Totebags, Teeshirts, and Tableware: The Domestication of Hokusai's Great Wave

Tuesday, March 4th, 2008
Christine Guth
5:30 pm

Krannert Art Museum 500 East Peabody Drive Champaign

Event Description

Christine Guth considers some of the ways in which Hokusai's celebrated 1831 woodcut Under the Wave off Kanagawa, popularly known as The Great Wave, has participated in American popular culture during the past twenty-five years.
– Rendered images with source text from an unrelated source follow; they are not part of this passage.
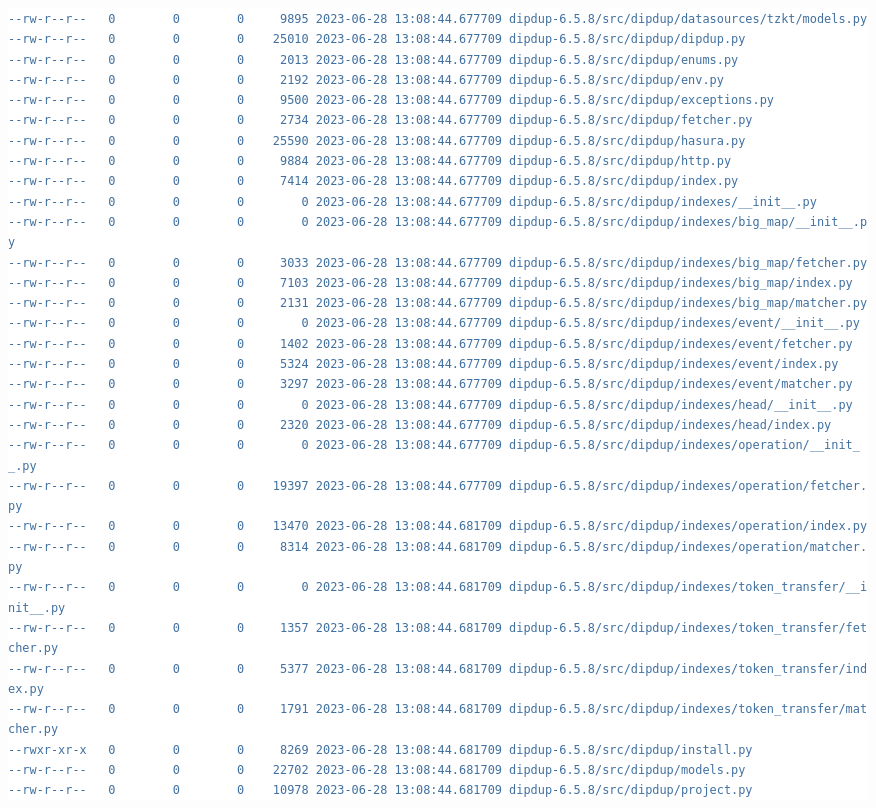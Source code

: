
 ```diff
--rw-r--r--   0        0        0     9895 2023-06-28 13:08:44.677709 dipdup-6.5.8/src/dipdup/datasources/tzkt/models.py
--rw-r--r--   0        0        0    25010 2023-06-28 13:08:44.677709 dipdup-6.5.8/src/dipdup/dipdup.py
--rw-r--r--   0        0        0     2013 2023-06-28 13:08:44.677709 dipdup-6.5.8/src/dipdup/enums.py
--rw-r--r--   0        0        0     2192 2023-06-28 13:08:44.677709 dipdup-6.5.8/src/dipdup/env.py
--rw-r--r--   0        0        0     9500 2023-06-28 13:08:44.677709 dipdup-6.5.8/src/dipdup/exceptions.py
--rw-r--r--   0        0        0     2734 2023-06-28 13:08:44.677709 dipdup-6.5.8/src/dipdup/fetcher.py
--rw-r--r--   0        0        0    25590 2023-06-28 13:08:44.677709 dipdup-6.5.8/src/dipdup/hasura.py
--rw-r--r--   0        0        0     9884 2023-06-28 13:08:44.677709 dipdup-6.5.8/src/dipdup/http.py
--rw-r--r--   0        0        0     7414 2023-06-28 13:08:44.677709 dipdup-6.5.8/src/dipdup/index.py
--rw-r--r--   0        0        0        0 2023-06-28 13:08:44.677709 dipdup-6.5.8/src/dipdup/indexes/__init__.py
--rw-r--r--   0        0        0        0 2023-06-28 13:08:44.677709 dipdup-6.5.8/src/dipdup/indexes/big_map/__init__.py
--rw-r--r--   0        0        0     3033 2023-06-28 13:08:44.677709 dipdup-6.5.8/src/dipdup/indexes/big_map/fetcher.py
--rw-r--r--   0        0        0     7103 2023-06-28 13:08:44.677709 dipdup-6.5.8/src/dipdup/indexes/big_map/index.py
--rw-r--r--   0        0        0     2131 2023-06-28 13:08:44.677709 dipdup-6.5.8/src/dipdup/indexes/big_map/matcher.py
--rw-r--r--   0        0        0        0 2023-06-28 13:08:44.677709 dipdup-6.5.8/src/dipdup/indexes/event/__init__.py
--rw-r--r--   0        0        0     1402 2023-06-28 13:08:44.677709 dipdup-6.5.8/src/dipdup/indexes/event/fetcher.py
--rw-r--r--   0        0        0     5324 2023-06-28 13:08:44.677709 dipdup-6.5.8/src/dipdup/indexes/event/index.py
--rw-r--r--   0        0        0     3297 2023-06-28 13:08:44.677709 dipdup-6.5.8/src/dipdup/indexes/event/matcher.py
--rw-r--r--   0        0        0        0 2023-06-28 13:08:44.677709 dipdup-6.5.8/src/dipdup/indexes/head/__init__.py
--rw-r--r--   0        0        0     2320 2023-06-28 13:08:44.677709 dipdup-6.5.8/src/dipdup/indexes/head/index.py
--rw-r--r--   0        0        0        0 2023-06-28 13:08:44.677709 dipdup-6.5.8/src/dipdup/indexes/operation/__init__.py
--rw-r--r--   0        0        0    19397 2023-06-28 13:08:44.677709 dipdup-6.5.8/src/dipdup/indexes/operation/fetcher.py
--rw-r--r--   0        0        0    13470 2023-06-28 13:08:44.681709 dipdup-6.5.8/src/dipdup/indexes/operation/index.py
--rw-r--r--   0        0        0     8314 2023-06-28 13:08:44.681709 dipdup-6.5.8/src/dipdup/indexes/operation/matcher.py
--rw-r--r--   0        0        0        0 2023-06-28 13:08:44.681709 dipdup-6.5.8/src/dipdup/indexes/token_transfer/__init__.py
--rw-r--r--   0        0        0     1357 2023-06-28 13:08:44.681709 dipdup-6.5.8/src/dipdup/indexes/token_transfer/fetcher.py
--rw-r--r--   0        0        0     5377 2023-06-28 13:08:44.681709 dipdup-6.5.8/src/dipdup/indexes/token_transfer/index.py
--rw-r--r--   0        0        0     1791 2023-06-28 13:08:44.681709 dipdup-6.5.8/src/dipdup/indexes/token_transfer/matcher.py
--rwxr-xr-x   0        0        0     8269 2023-06-28 13:08:44.681709 dipdup-6.5.8/src/dipdup/install.py
--rw-r--r--   0        0        0    22702 2023-06-28 13:08:44.681709 dipdup-6.5.8/src/dipdup/models.py
--rw-r--r--   0        0        0    10978 2023-06-28 13:08:44.681709 dipdup-6.5.8/src/dipdup/project.py
```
She focuses particularly on the role of the museum store in mediating its reception, interpretation, and dissemination through the sale of consumer goods featuring adaptations of the design.
Return to Krannert Art Museum on March 5 at 5:30 pm for Collecting East Asian Art Gallery Conversation and Book Discussion of Longfellow's Tattoos: Tourism, Collecting, and Japan with Christine Guth, Lee Wonsik (Professor Emeritus, Kinki University, Osaka, Japan) and Anne Burkus-Chasson.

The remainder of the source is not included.